CSE 468, Fall 2000, Final: Solutions of selected exercises
Exercise 1
By structural induction on the way a string x in L(G) can be generated:
Base
Case x = lambda: na(x) = nb(x) = 0
Case x = aba: na(x) = 2 and nb(x) = 1
Inductive case. Let x = aybza, with y, z in L(G).
Then na(x) = na(y) + na(z) + 2, while
nb(x) = nb(y) + nb(z) + 1. By
inductive hypothesis, na(y) = 2 nb(y), and
na(z) = 2 nb(z). Hence na(x) = 2 nb(x).
L does not coincide with L(G). In fact, baa is in L but not in L(G).

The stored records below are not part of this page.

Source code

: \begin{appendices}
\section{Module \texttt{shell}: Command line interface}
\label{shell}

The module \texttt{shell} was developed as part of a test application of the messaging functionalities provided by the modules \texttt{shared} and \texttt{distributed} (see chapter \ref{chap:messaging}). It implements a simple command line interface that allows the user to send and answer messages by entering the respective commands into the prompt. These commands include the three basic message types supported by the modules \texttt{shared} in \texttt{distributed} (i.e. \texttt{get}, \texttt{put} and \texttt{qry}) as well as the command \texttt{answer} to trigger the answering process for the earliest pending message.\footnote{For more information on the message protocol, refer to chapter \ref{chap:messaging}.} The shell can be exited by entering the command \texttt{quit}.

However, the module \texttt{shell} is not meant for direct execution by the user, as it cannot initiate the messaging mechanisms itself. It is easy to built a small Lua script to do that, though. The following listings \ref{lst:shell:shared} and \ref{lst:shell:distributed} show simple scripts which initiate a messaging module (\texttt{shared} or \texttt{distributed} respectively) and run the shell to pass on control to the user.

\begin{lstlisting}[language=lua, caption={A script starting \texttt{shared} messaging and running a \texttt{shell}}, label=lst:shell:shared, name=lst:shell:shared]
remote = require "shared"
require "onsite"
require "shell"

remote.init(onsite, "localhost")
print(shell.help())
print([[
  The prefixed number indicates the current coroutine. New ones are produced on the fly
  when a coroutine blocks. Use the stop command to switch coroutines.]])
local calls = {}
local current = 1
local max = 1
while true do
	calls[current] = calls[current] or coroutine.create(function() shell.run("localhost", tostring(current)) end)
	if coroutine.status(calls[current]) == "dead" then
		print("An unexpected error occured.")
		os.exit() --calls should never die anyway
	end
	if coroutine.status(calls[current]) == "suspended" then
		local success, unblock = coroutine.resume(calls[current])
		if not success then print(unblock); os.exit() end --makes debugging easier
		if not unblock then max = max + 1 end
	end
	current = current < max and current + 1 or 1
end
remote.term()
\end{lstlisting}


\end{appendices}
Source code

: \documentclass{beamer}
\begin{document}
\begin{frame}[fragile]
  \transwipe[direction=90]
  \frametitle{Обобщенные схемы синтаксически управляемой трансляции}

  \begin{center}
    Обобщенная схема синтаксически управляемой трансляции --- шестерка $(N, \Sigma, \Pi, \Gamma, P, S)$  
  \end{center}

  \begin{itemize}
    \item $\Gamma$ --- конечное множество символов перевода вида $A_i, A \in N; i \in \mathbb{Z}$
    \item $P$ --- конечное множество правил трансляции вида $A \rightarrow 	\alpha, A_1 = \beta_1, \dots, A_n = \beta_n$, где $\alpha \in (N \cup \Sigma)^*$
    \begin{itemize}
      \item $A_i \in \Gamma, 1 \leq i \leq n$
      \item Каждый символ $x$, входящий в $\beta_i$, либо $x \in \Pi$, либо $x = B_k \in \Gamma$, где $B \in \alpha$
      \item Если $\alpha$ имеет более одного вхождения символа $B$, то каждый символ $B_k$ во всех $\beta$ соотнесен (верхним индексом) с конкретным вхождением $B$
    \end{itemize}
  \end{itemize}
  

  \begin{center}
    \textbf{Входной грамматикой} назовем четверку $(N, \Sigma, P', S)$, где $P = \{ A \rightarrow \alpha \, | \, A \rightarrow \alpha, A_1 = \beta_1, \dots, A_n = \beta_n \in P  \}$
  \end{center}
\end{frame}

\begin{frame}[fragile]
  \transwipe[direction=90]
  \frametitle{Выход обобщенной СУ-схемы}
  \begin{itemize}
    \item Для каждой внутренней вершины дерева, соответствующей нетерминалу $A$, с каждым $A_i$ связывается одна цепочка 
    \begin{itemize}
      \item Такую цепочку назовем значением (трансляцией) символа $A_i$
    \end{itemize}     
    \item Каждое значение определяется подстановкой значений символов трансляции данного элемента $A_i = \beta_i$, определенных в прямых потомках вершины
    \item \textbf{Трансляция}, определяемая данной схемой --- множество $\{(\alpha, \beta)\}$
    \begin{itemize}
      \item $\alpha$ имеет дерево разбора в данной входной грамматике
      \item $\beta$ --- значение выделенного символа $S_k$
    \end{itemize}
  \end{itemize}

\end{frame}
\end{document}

The grammar is ambiguous, because the string aba can be generated in two different
ways, namely recursively, by using the second production, or directly, by using the
third production.
To eliminate the ambiguity it is sufficient to eliminate the third
production. Hence an equivalent unambiguous grammar is the following:
S -> lambda | aSbSa
Exercise 2
L1 is context free. A grammar generating L1 is the following:
S -> T | UV
T -> aTc | B
B -> bB | lambda
U -> aUb | lambda
V -> bVc | lambda
L2 is not context free. It's possible to prove it by using
the pumping lemma. (Proof omitted.)
L3 is context free. A grammar generating L3 is the following:
S -> UV
U -> aUb | lambda
V -> cVd | lambda
Exercise 5
L is recursively enumerable, but not decidable. In fact:
L can be recognized by a TM M' such that, given input x, if x = e(M) for
some M then M' emulates the TM M on input 00. If x is not the encoding of
any TM then M' crashes.
L is not recursive because the property "M accepts 00" is not
trivial, hence by the theorem of Rice L cannot be recursive.